──────── Data records ────────
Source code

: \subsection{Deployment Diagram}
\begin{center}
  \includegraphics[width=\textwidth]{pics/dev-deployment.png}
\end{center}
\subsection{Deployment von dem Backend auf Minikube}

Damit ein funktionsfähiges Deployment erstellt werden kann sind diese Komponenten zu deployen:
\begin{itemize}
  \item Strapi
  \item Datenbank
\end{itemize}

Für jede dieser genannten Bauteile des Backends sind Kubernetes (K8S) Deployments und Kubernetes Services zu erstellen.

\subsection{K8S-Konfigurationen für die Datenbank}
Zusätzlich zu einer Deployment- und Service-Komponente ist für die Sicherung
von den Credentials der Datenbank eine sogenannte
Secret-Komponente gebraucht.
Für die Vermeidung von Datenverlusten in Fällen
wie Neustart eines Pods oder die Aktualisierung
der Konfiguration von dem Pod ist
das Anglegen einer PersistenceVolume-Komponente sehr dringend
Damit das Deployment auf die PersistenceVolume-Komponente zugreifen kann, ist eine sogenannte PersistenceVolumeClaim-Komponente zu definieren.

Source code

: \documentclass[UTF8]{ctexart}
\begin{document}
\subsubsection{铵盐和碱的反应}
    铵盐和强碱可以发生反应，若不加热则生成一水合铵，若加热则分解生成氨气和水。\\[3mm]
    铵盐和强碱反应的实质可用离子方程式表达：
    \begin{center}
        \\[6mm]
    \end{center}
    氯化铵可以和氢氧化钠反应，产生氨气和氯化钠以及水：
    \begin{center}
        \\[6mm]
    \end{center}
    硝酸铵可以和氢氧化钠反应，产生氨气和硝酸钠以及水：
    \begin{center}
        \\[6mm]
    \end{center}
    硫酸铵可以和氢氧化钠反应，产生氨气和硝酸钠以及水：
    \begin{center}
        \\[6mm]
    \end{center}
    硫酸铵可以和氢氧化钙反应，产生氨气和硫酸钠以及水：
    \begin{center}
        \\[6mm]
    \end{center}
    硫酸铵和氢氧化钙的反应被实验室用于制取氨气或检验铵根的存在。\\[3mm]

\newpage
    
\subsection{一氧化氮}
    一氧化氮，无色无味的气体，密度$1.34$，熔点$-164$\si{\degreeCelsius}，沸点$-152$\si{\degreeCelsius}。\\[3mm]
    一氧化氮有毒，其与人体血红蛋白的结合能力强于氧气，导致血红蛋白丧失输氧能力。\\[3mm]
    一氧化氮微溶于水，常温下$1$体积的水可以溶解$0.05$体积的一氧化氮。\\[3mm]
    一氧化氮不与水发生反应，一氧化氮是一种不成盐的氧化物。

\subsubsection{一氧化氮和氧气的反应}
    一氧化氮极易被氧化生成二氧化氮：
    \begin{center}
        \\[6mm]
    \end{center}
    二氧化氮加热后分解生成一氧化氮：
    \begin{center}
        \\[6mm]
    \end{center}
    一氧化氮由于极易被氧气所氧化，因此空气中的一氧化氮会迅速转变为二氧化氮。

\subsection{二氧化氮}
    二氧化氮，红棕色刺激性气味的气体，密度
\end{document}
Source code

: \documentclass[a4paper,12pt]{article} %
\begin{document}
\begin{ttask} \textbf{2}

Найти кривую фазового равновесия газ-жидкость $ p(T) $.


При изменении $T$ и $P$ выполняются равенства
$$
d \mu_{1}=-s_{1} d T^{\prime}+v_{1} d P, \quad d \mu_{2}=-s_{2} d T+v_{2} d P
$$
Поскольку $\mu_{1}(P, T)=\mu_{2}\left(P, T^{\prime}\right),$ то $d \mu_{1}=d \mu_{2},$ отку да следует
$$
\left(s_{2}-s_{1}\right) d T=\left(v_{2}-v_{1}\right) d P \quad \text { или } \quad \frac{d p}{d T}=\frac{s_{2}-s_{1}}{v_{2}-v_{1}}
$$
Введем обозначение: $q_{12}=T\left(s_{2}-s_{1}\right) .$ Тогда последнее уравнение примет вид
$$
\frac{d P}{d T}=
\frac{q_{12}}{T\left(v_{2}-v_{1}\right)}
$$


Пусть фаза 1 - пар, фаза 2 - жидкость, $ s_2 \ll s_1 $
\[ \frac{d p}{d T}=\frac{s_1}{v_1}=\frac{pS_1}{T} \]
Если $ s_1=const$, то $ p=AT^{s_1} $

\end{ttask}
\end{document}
────────
Begin with the line above that has "硫酸铵可以和氢氧化钠反应，产生氨气和硝酸钠以及水：" and continue through the line that has "一氧化氮有毒，其与人体血红蛋", setting each one down exactly. Stop there.

Result:
    硫酸铵可以和氢氧化钠反应，产生氨气和硝酸钠以及水：
    \begin{center}
        \\[6mm]
    \end{center}
    硫酸铵可以和氢氧化钙反应，产生氨气和硫酸钠以及水：
    \begin{center}
        \\[6mm]
    \end{center}
    硫酸铵和氢氧化钙的反应被实验室用于制取氨气或检验铵根的存在。\\[3mm]

\newpage
    
\subsection{一氧化氮}
    一氧化氮，无色无味的气体，密度$1.34$，熔点$-164$\si{\degreeCelsius}，沸点$-152$\si{\degreeCelsius}。\\[3mm]
    一氧化氮有毒，其与人体血红蛋白的结合能力强于氧气，导致血红蛋白丧失输氧能力。\\[3mm]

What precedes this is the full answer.